Billing itself as an international research and education initiative whose goal is to foster artificial intelligence and robotics research, the RoboCup soccer challenge pits teams of up to five robots against each other on a reduced field. The robots must play the game autonomously; there are no human operators.
In 1998, D’Andrea took a scouting trip to see the RoboCup championship in Paris. What he saw there was interesting: most of the competing teams were focused on strategy of play - using RoboCup as a test-bed for artificial intelligence - but they lacked sophisticated movement to match their strategy.
It was as though, D’Andrea recalls, he was watching eight-year-old brains playing with four-year-old bodies.

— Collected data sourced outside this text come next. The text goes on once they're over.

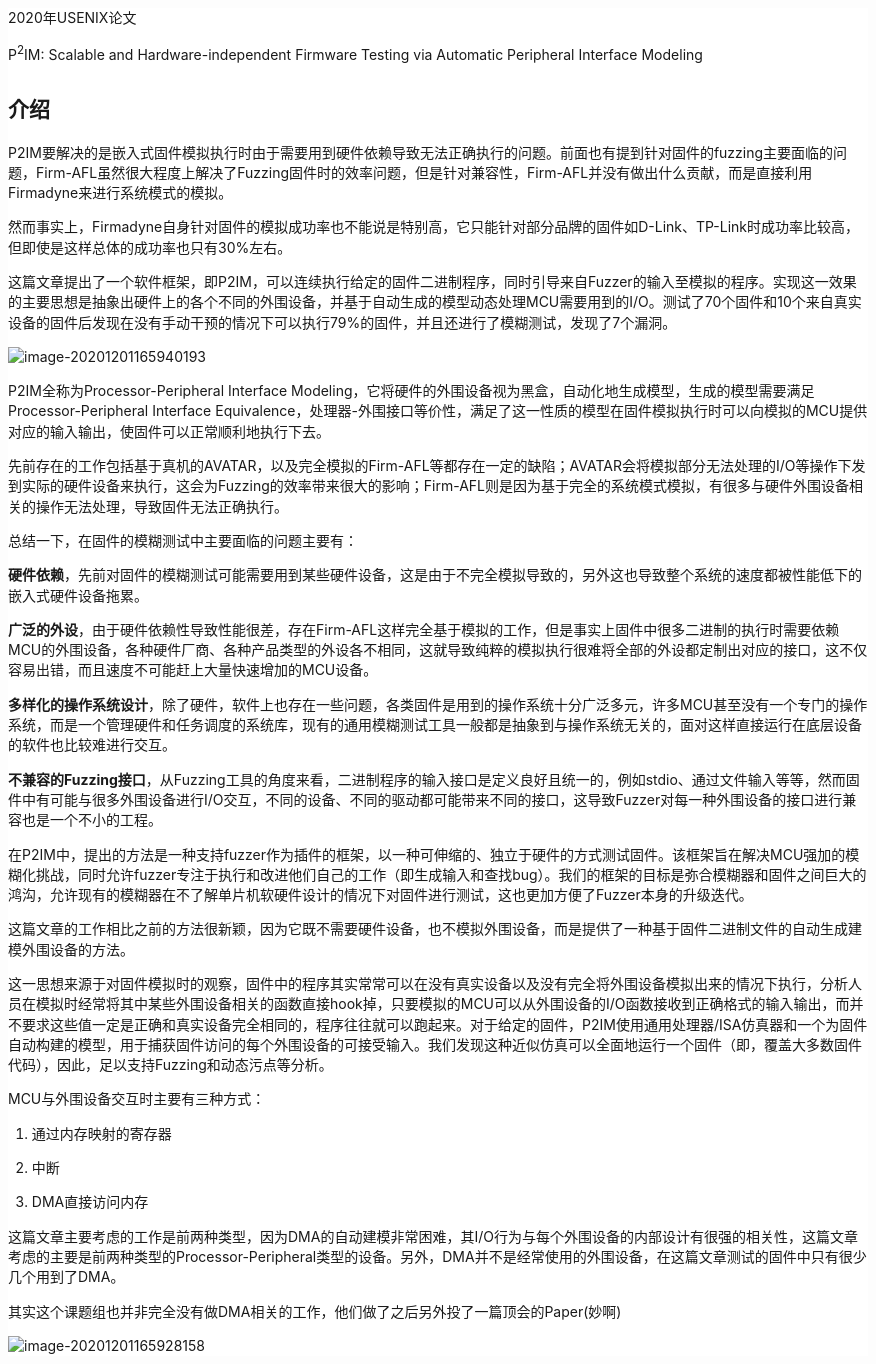 2020年USENIX论文

P$^2$IM: Scalable and Hardware-independent Firmware Testing via Automatic Peripheral Interface Modeling



## 介绍

P2IM要解决的是嵌入式固件模拟执行时由于需要用到硬件依赖导致无法正确执行的问题。前面也有提到针对固件的fuzzing主要面临的问题，Firm-AFL虽然很大程度上解决了Fuzzing固件时的效率问题，但是针对兼容性，Firm-AFL并没有做出什么贡献，而是直接利用Firmadyne来进行系统模式的模拟。

然而事实上，Firmadyne自身针对固件的模拟成功率也不能说是特别高，它只能针对部分品牌的固件如D-Link、TP-Link时成功率比较高，但即使是这样总体的成功率也只有30%左右。

这篇文章提出了一个软件框架，即P2IM，可以连续执行给定的固件二进制程序，同时引导来自Fuzzer的输入至模拟的程序。实现这一效果的主要思想是抽象出硬件上的各个不同的外围设备，并基于自动生成的模型动态处理MCU需要用到的I/O。测试了70个固件和10个来自真实设备的固件后发现在没有手动干预的情况下可以执行79%的固件，并且还进行了模糊测试，发现了7个漏洞。

![image-20201201165940193](https://static.hack1s.fun/images/2021/04/01/image-20201201165940193.png)

P2IM全称为Processor-Peripheral Interface Modeling，它将硬件的外围设备视为黑盒，自动化地生成模型，生成的模型需要满足Processor-Peripheral Interface Equivalence，处理器-外围接口等价性，满足了这一性质的模型在固件模拟执行时可以向模拟的MCU提供对应的输入输出，使固件可以正常顺利地执行下去。

先前存在的工作包括基于真机的AVATAR，以及完全模拟的Firm-AFL等都存在一定的缺陷；AVATAR会将模拟部分无法处理的I/O等操作下发到实际的硬件设备来执行，这会为Fuzzing的效率带来很大的影响；Firm-AFL则是因为基于完全的系统模式模拟，有很多与硬件外围设备相关的操作无法处理，导致固件无法正确执行。

总结一下，在固件的模糊测试中主要面临的问题主要有：

**硬件依赖**，先前对固件的模糊测试可能需要用到某些硬件设备，这是由于不完全模拟导致的，另外这也导致整个系统的速度都被性能低下的嵌入式硬件设备拖累。

**广泛的外设**，由于硬件依赖性导致性能很差，存在Firm-AFL这样完全基于模拟的工作，但是事实上固件中很多二进制的执行时需要依赖MCU的外围设备，各种硬件厂商、各种产品类型的外设各不相同，这就导致纯粹的模拟执行很难将全部的外设都定制出对应的接口，这不仅容易出错，而且速度不可能赶上大量快速增加的MCU设备。

**多样化的操作系统设计**，除了硬件，软件上也存在一些问题，各类固件是用到的操作系统十分广泛多元，许多MCU甚至没有一个专门的操作系统，而是一个管理硬件和任务调度的系统库，现有的通用模糊测试工具一般都是抽象到与操作系统无关的，面对这样直接运行在底层设备的软件也比较难进行交互。

**不兼容的Fuzzing接口**，从Fuzzing工具的角度来看，二进制程序的输入接口是定义良好且统一的，例如stdio、通过文件输入等等，然而固件中有可能与很多外围设备进行I/O交互，不同的设备、不同的驱动都可能带来不同的接口，这导致Fuzzer对每一种外围设备的接口进行兼容也是一个不小的工程。

在P2IM中，提出的方法是一种支持fuzzer作为插件的框架，以一种可伸缩的、独立于硬件的方式测试固件。该框架旨在解决MCU强加的模糊化挑战，同时允许fuzzer专注于执行和改进他们自己的工作（即生成输入和查找bug）。我们的框架的目标是弥合模糊器和固件之间巨大的鸿沟，允许现有的模糊器在不了解单片机软硬件设计的情况下对固件进行测试，这也更加方便了Fuzzer本身的升级迭代。

这篇文章的工作相比之前的方法很新颖，因为它既不需要硬件设备，也不模拟外围设备，而是提供了一种基于固件二进制文件的自动生成建模外围设备的方法。

这一思想来源于对固件模拟时的观察，固件中的程序其实常常可以在没有真实设备以及没有完全将外围设备模拟出来的情况下执行，分析人员在模拟时经常将其中某些外围设备相关的函数直接hook掉，只要模拟的MCU可以从外围设备的I/O函数接收到正确格式的输入输出，而并不要求这些值一定是正确和真实设备完全相同的，程序往往就可以跑起来。对于给定的固件，P2IM使用通用处理器/ISA仿真器和一个为固件自动构建的模型，用于捕获固件访问的每个外围设备的可接受输入。我们发现这种近似仿真可以全面地运行一个固件（即，覆盖大多数固件代码），因此，足以支持Fuzzing和动态污点等分析。

MCU与外围设备交互时主要有三种方式：

1. 通过内存映射的寄存器

2. 中断

3. DMA直接访问内存

这篇文章主要考虑的工作是前两种类型，因为DMA的自动建模非常困难，其I/O行为与每个外围设备的内部设计有很强的相关性，这篇文章考虑的主要是前两种类型的Processor-Peripheral类型的设备。另外，DMA并不是经常使用的外围设备，在这篇文章测试的固件中只有很少几个用到了DMA。

其实这个课题组也并非完全没有做DMA相关的工作，他们做了之后另外投了一篇顶会的Paper(妙啊)

![image-20201201165928158](https://static.hack1s.fun/images/2021/04/01/image-20201201165928158.png)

Seeing the potential in RoboCup to bridge the gap between the worlds of Artificial Intelligence and Dynamics & Control, D’Andrea decided he would enter a team in the competition the following year.
RoboCup also fit well with D’Andrea’s teaching agenda: to give his students a taste of what it was like to work as a team member on large-scale projects like the ones they might some day encounter in industry.

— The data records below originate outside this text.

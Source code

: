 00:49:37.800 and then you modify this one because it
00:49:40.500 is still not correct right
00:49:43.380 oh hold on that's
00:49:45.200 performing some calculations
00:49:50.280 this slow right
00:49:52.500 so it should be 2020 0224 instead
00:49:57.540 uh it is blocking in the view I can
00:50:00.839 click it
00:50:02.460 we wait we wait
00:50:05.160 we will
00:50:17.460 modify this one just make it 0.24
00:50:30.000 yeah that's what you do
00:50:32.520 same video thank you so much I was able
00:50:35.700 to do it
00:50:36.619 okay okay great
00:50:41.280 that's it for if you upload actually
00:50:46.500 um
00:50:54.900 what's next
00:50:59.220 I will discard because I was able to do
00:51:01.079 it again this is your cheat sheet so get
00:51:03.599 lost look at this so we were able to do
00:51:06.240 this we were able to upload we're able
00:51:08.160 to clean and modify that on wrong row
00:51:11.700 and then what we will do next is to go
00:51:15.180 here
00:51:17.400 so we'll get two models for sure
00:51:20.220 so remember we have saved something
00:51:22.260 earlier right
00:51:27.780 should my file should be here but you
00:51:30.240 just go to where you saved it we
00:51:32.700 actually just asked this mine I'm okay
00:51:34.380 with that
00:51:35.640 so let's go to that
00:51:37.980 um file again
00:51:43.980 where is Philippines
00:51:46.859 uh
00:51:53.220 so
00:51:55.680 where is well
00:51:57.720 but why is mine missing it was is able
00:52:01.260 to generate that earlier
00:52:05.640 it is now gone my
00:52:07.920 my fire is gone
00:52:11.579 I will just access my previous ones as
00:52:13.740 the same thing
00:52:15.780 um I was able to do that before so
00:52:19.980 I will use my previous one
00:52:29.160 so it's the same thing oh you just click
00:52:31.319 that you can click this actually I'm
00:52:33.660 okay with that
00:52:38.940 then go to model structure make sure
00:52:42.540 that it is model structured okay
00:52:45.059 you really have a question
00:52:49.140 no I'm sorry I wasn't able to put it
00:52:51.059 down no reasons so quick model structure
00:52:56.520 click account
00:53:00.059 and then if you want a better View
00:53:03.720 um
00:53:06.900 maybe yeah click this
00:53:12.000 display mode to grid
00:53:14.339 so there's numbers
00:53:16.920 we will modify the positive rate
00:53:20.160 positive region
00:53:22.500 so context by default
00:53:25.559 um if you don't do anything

Newly appointed as assistant professor of mechanical and aerospace engineering at Cornell University, D’Andrea chose a multidisciplinary mix of graduate and undergraduate students from mechanical engineering, electrical engineering, computer science, operations research and industrial engineering to work on the project. Their goal was ambitious: to win RoboCup 1999 as newcomers to the competition.
A mere 9 months after students began the project, and much to the surprise of seasoned veterans, the ‘Big Red Bots’ of Cornell University won the annual RoboCup soccer competition in Stockholm. (You can read all about how the underdogs beat out the tournament favorites here.)

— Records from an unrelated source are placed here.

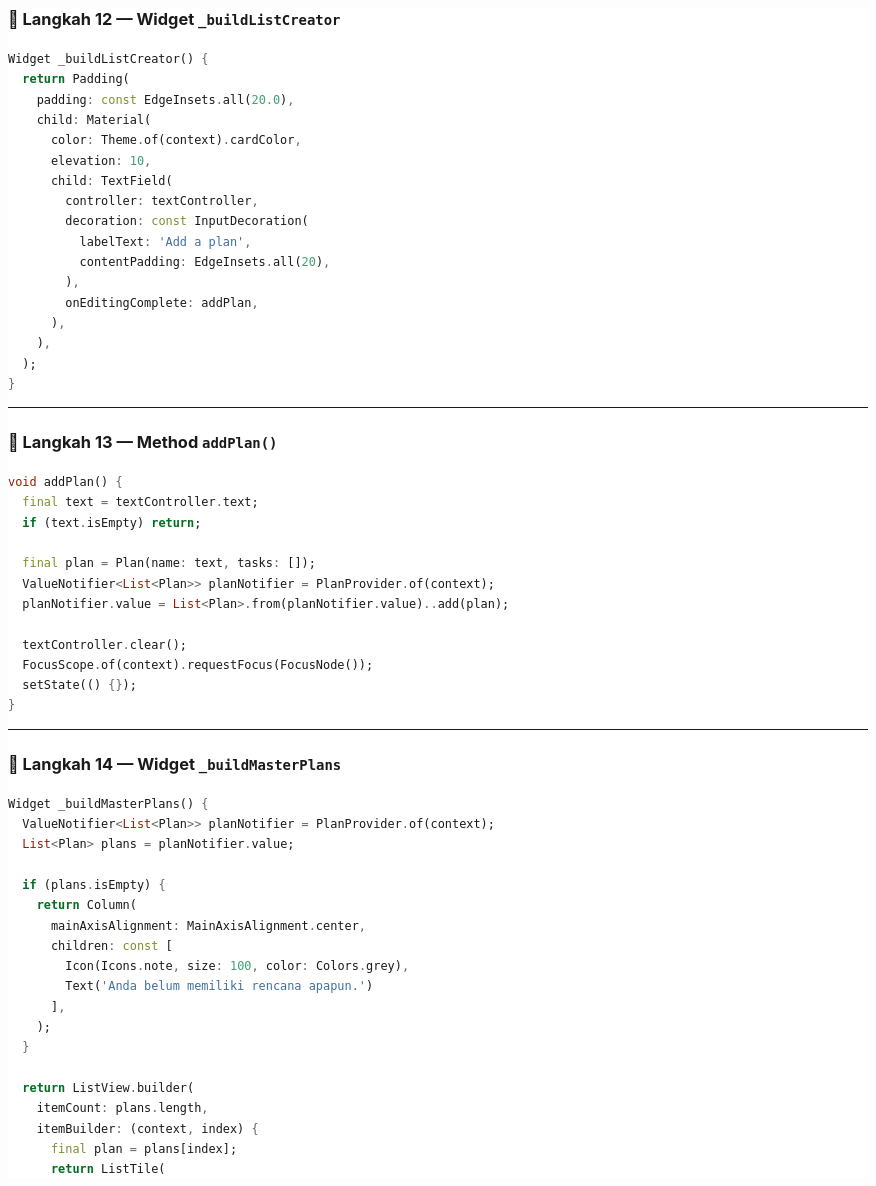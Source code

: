 
### 🔹 Langkah 12 — Widget `_buildListCreator`

```dart
Widget _buildListCreator() {
  return Padding(
    padding: const EdgeInsets.all(20.0),
    child: Material(
      color: Theme.of(context).cardColor,
      elevation: 10,
      child: TextField(
        controller: textController,
        decoration: const InputDecoration(
          labelText: 'Add a plan',
          contentPadding: EdgeInsets.all(20),
        ),
        onEditingComplete: addPlan,
      ),
    ),
  );
}
```

---

### 🔹 Langkah 13 — Method `addPlan()`

```dart
void addPlan() {
  final text = textController.text;
  if (text.isEmpty) return;

  final plan = Plan(name: text, tasks: []);
  ValueNotifier<List<Plan>> planNotifier = PlanProvider.of(context);
  planNotifier.value = List<Plan>.from(planNotifier.value)..add(plan);

  textController.clear();
  FocusScope.of(context).requestFocus(FocusNode());
  setState(() {});
}
```

---

### 🔹 Langkah 14 — Widget `_buildMasterPlans`

```dart
Widget _buildMasterPlans() {
  ValueNotifier<List<Plan>> planNotifier = PlanProvider.of(context);
  List<Plan> plans = planNotifier.value;

  if (plans.isEmpty) {
    return Column(
      mainAxisAlignment: MainAxisAlignment.center,
      children: const [
        Icon(Icons.note, size: 100, color: Colors.grey),
        Text('Anda belum memiliki rencana apapun.')
      ],
    );
  }

  return ListView.builder(
    itemCount: plans.length,
    itemBuilder: (context, index) {
      final plan = plans[index];
      return ListTile(
```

Best of "Big Red" at RoboCup, 1999-2003.
He had propelled his students into making RoboCup history – the “Big Red Bots” would win 4 championship titles over the next several years - but it wasn’t just the first-place prize the Cornell team had captured.
Back home, faculty and administration had also caught the RoboCup high. Seeing how students could achieve large-scale success when they collaborated with colleagues in other departments, more than a dozen multi-disciplinary teams sprang up, competing in everything from the design of autonomous underwater vehicles to the building and launching of autonomous satellite systems.
Interdisciplinary projects with the opportunity for hands-on engineering became hugely popular at Cornell and D’Andrea received several departmental and campus-wide teaching awards, including the prestigious 2005 Cornell College of Engineering Excellence in Teaching Award.
More importantly, however, he had captured the spirit of possibility amongst his students. According to one former RoboCup team member, “This was by far the most exciting class I’ve ever taken. It’s a pretty daunting task to get robots to do anything autonomously. I got a real sense of how to go about designing a system from the ground up."
Says another, “Doing something like RoboCup, you’re not using technology that’s fully resolved or fully in the literature. You look at what’s out there, and if nothing fits the application you want to do, you have to create a solution of your own … You really need to solve a problem, to take things you learned in your undergraduate career and apply them in a real way.”